-- TASK BRIEF --
Your answer must be an exact copy of the lines below, from the first through the one with "# Component ABI interaction", with no pictures.

Rendered images with source text
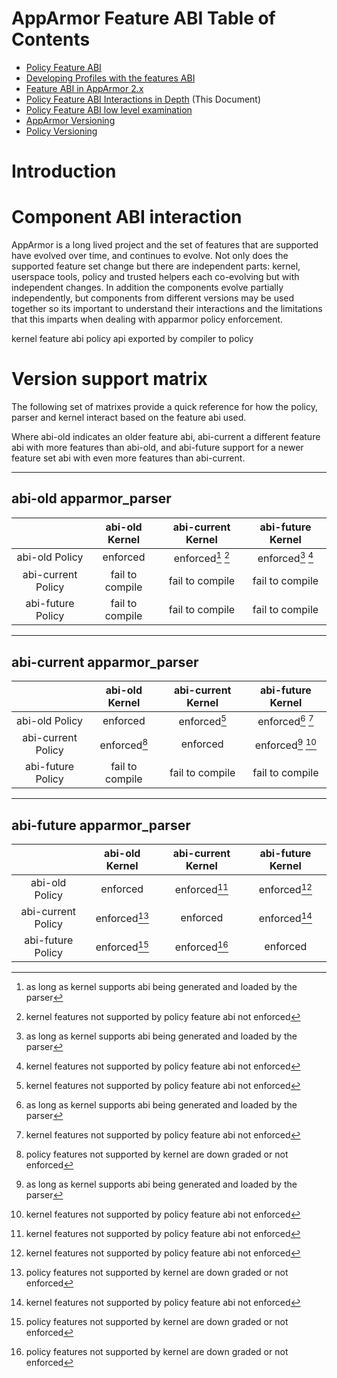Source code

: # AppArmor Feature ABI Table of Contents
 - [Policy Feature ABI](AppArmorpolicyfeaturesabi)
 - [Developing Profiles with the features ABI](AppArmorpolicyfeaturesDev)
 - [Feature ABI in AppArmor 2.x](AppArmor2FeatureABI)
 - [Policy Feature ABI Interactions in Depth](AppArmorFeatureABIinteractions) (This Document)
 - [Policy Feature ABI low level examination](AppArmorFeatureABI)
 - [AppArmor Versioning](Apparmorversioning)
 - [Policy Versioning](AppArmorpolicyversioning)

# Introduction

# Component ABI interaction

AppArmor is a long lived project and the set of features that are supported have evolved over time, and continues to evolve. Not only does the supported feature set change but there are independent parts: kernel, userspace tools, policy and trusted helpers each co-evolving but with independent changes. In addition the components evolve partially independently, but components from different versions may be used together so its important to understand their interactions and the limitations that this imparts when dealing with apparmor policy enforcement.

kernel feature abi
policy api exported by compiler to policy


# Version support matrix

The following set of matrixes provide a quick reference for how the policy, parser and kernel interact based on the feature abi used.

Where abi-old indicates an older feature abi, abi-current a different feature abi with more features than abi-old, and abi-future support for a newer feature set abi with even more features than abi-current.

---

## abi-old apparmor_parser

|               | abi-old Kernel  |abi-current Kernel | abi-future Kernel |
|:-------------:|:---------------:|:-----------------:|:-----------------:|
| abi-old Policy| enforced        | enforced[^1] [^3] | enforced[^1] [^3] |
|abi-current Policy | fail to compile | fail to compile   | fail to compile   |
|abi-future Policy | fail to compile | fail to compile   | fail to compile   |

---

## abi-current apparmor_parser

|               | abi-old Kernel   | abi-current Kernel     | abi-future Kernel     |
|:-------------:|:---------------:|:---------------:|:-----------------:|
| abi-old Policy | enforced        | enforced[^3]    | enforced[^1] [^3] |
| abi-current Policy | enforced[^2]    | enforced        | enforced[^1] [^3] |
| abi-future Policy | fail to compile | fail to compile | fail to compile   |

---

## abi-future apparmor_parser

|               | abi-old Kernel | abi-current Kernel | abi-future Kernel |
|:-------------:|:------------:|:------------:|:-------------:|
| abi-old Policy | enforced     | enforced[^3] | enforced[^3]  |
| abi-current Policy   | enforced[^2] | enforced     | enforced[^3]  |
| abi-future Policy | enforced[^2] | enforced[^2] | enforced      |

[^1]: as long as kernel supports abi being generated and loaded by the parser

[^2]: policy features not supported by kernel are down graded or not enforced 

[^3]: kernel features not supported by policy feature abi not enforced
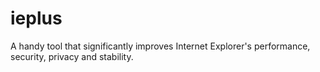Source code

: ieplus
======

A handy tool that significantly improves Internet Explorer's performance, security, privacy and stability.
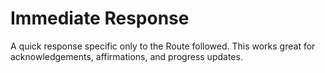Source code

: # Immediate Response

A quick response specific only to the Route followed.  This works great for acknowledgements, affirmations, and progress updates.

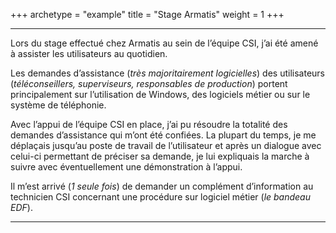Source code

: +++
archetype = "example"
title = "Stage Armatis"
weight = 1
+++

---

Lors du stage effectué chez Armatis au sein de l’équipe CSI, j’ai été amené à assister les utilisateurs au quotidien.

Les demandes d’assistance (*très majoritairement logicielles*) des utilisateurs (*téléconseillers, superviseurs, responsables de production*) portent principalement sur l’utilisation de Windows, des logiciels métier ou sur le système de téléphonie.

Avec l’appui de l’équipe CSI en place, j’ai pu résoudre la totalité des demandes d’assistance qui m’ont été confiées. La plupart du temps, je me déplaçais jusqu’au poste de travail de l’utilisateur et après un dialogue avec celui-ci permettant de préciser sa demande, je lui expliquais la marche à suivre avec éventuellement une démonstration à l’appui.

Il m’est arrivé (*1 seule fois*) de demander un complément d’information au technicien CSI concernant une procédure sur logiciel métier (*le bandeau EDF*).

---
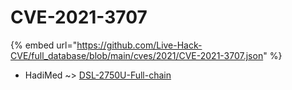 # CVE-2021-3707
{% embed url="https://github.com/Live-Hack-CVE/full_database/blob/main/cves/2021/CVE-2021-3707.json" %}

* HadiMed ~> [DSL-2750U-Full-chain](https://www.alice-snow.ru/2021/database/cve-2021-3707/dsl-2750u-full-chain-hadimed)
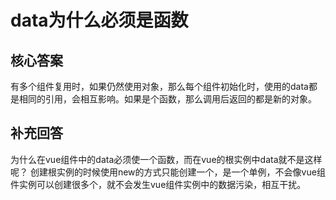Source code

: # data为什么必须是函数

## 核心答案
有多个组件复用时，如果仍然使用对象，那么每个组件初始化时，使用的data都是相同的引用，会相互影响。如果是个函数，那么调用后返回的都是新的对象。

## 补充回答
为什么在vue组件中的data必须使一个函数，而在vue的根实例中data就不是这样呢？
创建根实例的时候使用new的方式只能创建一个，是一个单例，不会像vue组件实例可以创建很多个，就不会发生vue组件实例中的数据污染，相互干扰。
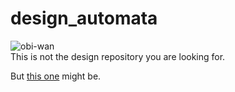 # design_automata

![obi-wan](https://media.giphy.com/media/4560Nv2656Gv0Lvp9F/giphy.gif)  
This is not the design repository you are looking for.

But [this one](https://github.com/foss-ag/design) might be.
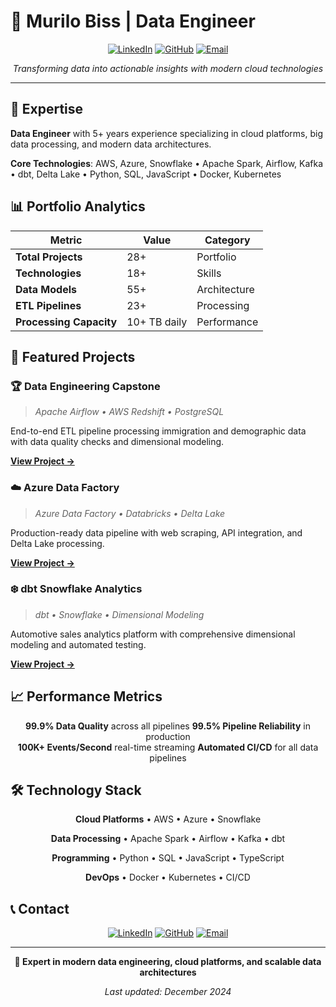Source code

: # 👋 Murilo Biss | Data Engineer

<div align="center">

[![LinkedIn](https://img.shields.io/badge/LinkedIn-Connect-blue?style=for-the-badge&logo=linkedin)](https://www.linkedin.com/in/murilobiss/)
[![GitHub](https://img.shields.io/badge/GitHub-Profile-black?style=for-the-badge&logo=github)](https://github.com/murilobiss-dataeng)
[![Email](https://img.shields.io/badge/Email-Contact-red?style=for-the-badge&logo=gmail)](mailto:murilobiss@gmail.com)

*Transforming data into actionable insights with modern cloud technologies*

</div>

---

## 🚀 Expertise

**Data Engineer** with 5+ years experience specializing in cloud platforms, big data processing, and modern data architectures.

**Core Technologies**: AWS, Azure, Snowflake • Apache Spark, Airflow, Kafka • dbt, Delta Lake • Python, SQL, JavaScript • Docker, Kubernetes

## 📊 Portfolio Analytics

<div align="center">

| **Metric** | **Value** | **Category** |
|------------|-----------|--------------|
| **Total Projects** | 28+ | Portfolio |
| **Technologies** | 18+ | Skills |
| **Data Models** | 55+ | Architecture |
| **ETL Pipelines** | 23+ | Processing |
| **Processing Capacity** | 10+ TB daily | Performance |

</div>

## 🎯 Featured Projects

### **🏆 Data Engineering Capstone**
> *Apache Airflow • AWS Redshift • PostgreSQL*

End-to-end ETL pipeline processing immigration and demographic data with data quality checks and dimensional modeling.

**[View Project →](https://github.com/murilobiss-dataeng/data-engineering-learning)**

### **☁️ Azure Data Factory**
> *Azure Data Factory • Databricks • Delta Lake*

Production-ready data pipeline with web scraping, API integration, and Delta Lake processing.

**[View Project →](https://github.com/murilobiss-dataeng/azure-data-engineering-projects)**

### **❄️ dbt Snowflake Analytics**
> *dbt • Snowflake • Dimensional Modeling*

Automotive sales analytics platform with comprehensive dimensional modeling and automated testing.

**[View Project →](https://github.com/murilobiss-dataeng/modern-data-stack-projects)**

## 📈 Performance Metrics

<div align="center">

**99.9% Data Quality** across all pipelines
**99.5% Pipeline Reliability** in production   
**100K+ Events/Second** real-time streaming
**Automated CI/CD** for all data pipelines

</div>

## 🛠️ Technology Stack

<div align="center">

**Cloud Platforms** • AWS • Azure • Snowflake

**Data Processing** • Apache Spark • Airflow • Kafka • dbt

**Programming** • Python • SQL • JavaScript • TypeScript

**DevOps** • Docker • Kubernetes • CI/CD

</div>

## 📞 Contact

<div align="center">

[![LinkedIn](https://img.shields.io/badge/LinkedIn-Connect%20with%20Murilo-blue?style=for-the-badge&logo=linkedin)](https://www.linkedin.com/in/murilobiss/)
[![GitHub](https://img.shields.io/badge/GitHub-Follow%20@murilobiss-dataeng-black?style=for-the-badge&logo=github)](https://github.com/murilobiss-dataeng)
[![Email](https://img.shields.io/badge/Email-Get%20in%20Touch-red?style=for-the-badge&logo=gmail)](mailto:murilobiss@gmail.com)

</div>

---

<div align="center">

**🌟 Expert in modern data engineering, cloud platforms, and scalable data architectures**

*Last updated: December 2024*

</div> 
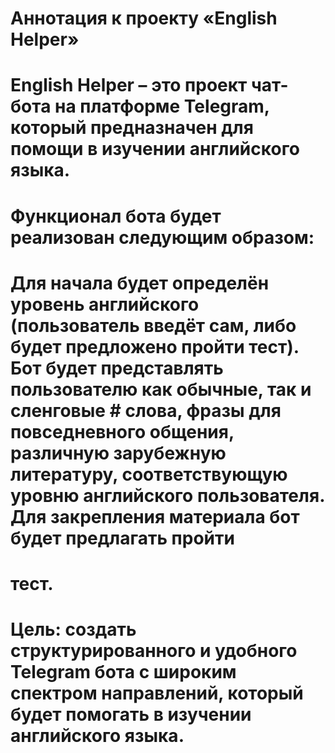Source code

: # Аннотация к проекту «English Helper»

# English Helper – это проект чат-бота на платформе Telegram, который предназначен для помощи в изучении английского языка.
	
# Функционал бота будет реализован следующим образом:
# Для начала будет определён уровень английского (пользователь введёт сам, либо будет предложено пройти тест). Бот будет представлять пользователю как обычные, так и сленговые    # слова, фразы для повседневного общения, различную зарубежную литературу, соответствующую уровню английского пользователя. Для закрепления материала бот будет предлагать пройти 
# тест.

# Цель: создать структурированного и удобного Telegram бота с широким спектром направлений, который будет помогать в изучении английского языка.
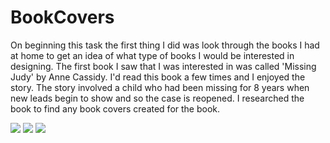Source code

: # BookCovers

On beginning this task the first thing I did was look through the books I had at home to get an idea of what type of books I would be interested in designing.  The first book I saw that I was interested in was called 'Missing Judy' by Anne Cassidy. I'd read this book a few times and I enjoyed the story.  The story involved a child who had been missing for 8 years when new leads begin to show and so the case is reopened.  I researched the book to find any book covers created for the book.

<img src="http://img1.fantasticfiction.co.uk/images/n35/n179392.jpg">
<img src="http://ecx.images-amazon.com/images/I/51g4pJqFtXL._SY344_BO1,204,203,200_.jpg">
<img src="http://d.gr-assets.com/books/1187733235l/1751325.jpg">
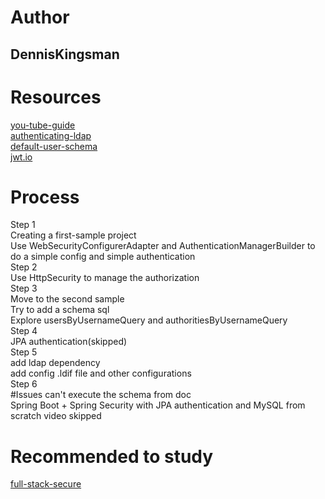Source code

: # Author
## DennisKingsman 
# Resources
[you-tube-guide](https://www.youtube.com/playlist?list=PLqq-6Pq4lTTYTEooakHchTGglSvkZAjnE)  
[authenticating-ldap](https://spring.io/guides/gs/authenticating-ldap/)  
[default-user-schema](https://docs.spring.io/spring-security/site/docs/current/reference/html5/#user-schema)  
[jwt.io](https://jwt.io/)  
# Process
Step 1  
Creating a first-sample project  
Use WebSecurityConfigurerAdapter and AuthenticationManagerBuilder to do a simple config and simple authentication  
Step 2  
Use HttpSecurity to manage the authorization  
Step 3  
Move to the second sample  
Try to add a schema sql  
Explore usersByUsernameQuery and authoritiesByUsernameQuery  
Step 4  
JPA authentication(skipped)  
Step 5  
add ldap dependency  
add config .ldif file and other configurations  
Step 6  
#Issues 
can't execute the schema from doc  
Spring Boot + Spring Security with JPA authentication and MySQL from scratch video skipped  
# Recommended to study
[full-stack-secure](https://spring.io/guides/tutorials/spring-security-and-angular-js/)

-- TASK RESULT --
Source code

: # AppArmor Feature ABI Table of Contents
 - [Policy Feature ABI](AppArmorpolicyfeaturesabi)
 - [Developing Profiles with the features ABI](AppArmorpolicyfeaturesDev)
 - [Feature ABI in AppArmor 2.x](AppArmor2FeatureABI)
 - [Policy Feature ABI Interactions in Depth](AppArmorFeatureABIinteractions) (This Document)
 - [Policy Feature ABI low level examination](AppArmorFeatureABI)
 - [AppArmor Versioning](Apparmorversioning)
 - [Policy Versioning](AppArmorpolicyversioning)

# Introduction

# Component ABI interaction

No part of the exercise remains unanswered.